(Dataset extract)

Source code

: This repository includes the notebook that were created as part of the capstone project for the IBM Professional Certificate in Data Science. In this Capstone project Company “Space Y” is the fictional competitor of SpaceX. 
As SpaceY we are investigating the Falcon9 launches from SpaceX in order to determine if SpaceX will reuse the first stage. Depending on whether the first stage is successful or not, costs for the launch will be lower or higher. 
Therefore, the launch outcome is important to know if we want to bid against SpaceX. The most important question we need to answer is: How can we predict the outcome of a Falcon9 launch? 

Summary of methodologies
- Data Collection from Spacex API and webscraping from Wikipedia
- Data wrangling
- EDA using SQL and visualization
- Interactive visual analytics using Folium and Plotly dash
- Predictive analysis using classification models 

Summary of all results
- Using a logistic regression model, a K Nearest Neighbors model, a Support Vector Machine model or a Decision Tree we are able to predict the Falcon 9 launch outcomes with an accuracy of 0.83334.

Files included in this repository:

(End Dataset extract)
(Dataset extract)

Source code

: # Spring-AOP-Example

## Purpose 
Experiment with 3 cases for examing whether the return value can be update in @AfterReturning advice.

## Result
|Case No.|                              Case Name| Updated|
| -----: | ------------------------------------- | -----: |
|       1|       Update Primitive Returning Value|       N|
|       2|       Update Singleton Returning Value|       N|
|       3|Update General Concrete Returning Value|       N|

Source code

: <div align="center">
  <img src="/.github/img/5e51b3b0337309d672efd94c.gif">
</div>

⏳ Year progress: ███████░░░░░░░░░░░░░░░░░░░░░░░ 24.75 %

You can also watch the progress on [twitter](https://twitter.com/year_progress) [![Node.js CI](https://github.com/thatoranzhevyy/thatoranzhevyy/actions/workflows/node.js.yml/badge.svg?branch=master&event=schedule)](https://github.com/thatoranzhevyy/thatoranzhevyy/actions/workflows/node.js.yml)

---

(End Dataset extract)
(Dataset extract)

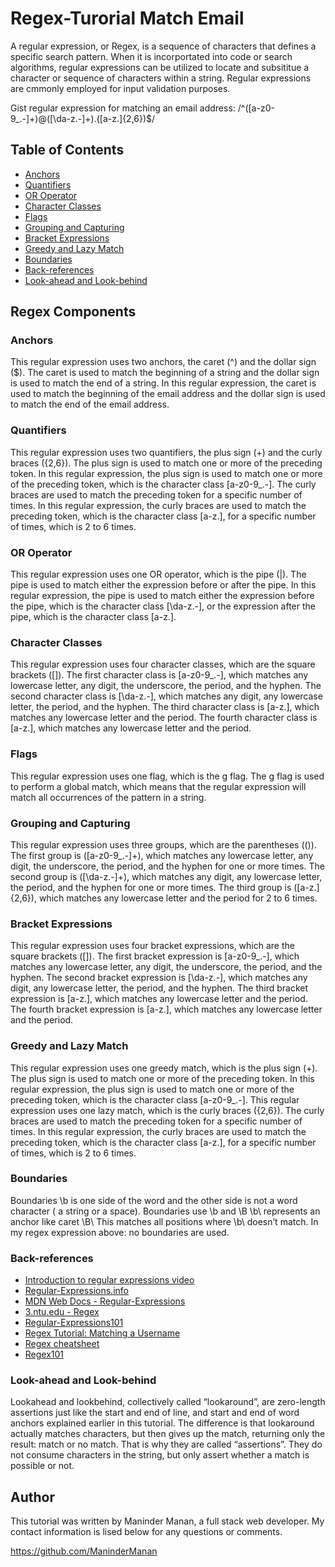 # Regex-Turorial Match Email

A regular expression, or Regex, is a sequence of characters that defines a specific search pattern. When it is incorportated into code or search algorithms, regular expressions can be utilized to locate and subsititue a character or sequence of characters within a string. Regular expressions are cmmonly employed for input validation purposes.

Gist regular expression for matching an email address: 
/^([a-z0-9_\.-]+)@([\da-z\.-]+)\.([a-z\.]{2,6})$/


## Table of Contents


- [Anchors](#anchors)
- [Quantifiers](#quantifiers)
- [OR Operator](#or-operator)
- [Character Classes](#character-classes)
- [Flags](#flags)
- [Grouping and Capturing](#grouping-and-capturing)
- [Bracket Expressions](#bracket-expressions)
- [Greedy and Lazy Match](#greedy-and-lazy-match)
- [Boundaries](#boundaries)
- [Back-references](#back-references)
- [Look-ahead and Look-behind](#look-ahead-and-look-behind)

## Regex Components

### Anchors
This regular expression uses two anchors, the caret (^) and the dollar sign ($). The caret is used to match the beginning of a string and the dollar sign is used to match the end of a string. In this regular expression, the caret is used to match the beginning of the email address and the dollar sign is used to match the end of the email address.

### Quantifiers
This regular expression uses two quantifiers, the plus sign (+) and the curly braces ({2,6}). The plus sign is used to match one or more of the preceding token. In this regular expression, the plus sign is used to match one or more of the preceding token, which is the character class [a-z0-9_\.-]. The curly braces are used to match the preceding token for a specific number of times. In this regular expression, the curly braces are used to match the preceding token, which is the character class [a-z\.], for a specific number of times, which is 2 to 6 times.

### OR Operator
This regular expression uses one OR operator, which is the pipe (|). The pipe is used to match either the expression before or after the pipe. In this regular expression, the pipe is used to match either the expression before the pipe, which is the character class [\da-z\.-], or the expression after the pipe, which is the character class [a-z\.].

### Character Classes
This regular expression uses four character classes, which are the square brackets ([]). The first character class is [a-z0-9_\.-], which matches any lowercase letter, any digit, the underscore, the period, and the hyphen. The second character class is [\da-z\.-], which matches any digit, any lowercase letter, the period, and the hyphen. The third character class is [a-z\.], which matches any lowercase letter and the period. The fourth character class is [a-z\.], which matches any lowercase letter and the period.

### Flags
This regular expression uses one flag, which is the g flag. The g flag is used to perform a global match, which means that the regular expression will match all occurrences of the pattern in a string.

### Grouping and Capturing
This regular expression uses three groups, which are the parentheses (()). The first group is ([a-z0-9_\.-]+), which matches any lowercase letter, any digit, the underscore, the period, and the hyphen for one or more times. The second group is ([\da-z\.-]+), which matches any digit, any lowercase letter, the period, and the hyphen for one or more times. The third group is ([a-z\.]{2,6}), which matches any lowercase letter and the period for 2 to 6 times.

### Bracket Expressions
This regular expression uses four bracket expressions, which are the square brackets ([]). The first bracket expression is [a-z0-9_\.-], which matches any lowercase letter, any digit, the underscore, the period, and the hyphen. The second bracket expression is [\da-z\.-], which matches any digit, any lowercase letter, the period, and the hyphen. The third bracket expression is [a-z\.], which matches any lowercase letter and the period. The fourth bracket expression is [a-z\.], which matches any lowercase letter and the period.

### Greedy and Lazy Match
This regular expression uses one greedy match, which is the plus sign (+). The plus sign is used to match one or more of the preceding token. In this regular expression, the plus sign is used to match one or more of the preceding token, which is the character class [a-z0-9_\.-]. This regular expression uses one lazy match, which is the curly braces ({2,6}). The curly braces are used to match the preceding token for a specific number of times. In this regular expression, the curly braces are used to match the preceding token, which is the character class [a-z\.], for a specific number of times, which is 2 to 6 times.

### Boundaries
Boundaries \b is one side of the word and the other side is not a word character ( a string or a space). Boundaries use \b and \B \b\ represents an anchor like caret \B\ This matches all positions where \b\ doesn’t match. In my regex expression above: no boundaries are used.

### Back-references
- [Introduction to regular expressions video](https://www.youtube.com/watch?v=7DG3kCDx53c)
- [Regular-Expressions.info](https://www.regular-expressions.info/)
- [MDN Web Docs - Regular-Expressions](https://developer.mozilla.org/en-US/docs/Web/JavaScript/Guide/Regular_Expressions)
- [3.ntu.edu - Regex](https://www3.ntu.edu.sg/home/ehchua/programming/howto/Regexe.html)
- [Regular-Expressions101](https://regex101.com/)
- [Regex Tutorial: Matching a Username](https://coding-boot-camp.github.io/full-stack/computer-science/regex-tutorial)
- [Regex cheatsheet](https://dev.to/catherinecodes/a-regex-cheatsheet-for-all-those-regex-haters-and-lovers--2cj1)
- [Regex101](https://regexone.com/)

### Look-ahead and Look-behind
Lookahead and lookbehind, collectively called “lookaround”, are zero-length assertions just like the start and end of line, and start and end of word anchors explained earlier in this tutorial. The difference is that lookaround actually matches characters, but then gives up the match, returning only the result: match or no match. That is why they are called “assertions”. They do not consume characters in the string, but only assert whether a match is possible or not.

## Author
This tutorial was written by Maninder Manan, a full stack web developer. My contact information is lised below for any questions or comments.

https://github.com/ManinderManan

(End Dataset extract)

- Task to carry out -
As listed above, the lines from the line with "Summary of methodologies" to the line with "Files included in" are to be echoed exactly, with both ends included and nothing added.

- Answer -
Summary of methodologies
- Data Collection from Spacex API and webscraping from Wikipedia
- Data wrangling
- EDA using SQL and visualization
- Interactive visual analytics using Folium and Plotly dash
- Predictive analysis using classification models 

Summary of all results
- Using a logistic regression model, a K Nearest Neighbors model, a Support Vector Machine model or a Decision Tree we are able to predict the Falcon 9 launch outcomes with an accuracy of 0.83334.

Files included in this repository:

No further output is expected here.